The Plan for What You Owe (and Own)
1. Start a debt-busting avalanche
According to the Census Bureau, the median household debt for Americans 65 and over more than doubled between 2000 and 2011, rising to $26,000. Part of that problem: plastic, particularly for the oldest age segment. Back in 2007, households headed by someone age 75 or older had a median of just over $800 in credit card debt. By 2010 that figure had ballooned to $1,800. At an interest rate of 19.9 percent, that would cost $360 a year.
Freeing yourself from credit card debt will make your financial life in retirement easier. You'll get the biggest bang for each individual buck by paying off the highest interest rate debt first, while making minimum payments on the remainder. It's called the avalanche method, and it gets you out of debt cheapest and fastest. If you have a credit card charging you 19 percent it doesn't make sense to send extra money to the one charging 14 percent. Once that highest interest rate debt is retired, move onto the next highest. (To run your own debt-free calculation, try the Credit Card Avalanche Calculator at JeanChatzky.com.)
2. Understand refis and reverses
Ideally, you'd be mortgage-free by now. But if that's not possible, or if you need to tap your home equity for living expenses, options exist.

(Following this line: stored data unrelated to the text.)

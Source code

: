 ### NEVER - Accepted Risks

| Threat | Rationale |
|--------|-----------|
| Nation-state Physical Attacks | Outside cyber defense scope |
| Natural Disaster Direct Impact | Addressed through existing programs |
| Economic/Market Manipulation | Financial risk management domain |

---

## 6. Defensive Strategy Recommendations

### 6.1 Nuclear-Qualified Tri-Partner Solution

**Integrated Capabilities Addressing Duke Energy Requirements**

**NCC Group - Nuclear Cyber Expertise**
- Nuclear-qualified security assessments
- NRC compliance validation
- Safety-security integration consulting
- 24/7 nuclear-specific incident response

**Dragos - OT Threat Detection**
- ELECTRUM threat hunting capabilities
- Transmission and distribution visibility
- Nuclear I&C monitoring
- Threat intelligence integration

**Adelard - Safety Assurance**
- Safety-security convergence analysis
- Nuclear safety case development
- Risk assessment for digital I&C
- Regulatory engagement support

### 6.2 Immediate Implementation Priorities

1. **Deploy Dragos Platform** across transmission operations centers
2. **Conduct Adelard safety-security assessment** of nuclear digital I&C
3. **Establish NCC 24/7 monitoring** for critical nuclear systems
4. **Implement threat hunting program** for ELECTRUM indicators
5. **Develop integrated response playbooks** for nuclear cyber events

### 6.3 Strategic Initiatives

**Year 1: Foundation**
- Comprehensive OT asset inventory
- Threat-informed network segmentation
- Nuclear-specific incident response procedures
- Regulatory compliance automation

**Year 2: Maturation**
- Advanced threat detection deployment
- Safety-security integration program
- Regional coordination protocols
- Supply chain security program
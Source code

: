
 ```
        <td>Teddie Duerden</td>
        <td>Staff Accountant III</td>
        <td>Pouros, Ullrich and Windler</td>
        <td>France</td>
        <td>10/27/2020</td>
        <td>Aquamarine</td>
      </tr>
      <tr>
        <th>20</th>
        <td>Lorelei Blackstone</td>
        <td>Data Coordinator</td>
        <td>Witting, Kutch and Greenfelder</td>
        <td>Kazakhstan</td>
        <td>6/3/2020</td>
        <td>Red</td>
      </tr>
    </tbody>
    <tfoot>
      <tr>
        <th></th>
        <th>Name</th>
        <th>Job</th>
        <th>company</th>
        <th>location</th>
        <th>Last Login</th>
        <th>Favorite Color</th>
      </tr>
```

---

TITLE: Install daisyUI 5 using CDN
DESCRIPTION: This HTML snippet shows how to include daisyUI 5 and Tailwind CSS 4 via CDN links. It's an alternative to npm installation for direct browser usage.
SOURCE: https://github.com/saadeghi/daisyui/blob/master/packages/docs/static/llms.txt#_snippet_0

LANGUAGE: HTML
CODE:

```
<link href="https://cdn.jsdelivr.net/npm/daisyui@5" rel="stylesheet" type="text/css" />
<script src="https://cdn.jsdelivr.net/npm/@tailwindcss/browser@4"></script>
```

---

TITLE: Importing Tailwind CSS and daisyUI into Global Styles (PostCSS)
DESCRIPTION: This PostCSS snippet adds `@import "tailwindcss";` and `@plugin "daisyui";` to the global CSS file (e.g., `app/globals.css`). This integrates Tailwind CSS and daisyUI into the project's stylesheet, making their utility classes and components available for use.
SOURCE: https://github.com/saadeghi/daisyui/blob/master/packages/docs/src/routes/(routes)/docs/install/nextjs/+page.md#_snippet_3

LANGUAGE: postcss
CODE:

Reverse mortgages are marketed heavily to older homeowners (eligibility begins at age 62); they convert a piece of home equity into cash or a line of credit. The payout is tied to your life expectancy, so older homeowners can expect more, and the money can be taken as a lump sum, drawn on like a home equity loan, or received in monthly sums that can last as long as you or your spouse lives in the house. But reverse mortgages are complex, are laden with fees and won't allow you to tap all of your equity, and the interest rate can be 1 to 1.5 percentage points higher than you can get by simply refinancing.
"Take a 70-year-old who bought a home 15 years ago," says Keith Gumbinger of the mortgage information website HSH.com. "He's halfway through the mortgage and has 15 years left. He can get a new 15-year loan at 3 percent and save a bundle. Or, he can get a 30-year term and cut his monthly payments down to open up even more cash flow."
Refinancing has its own issues: You'd be extending your debt, and if you're not drawing a strong enough income the bank may not be willing to work with you. If you have 10 years or less left on your loan, "it may not be worth the hassle," says Gumbinger.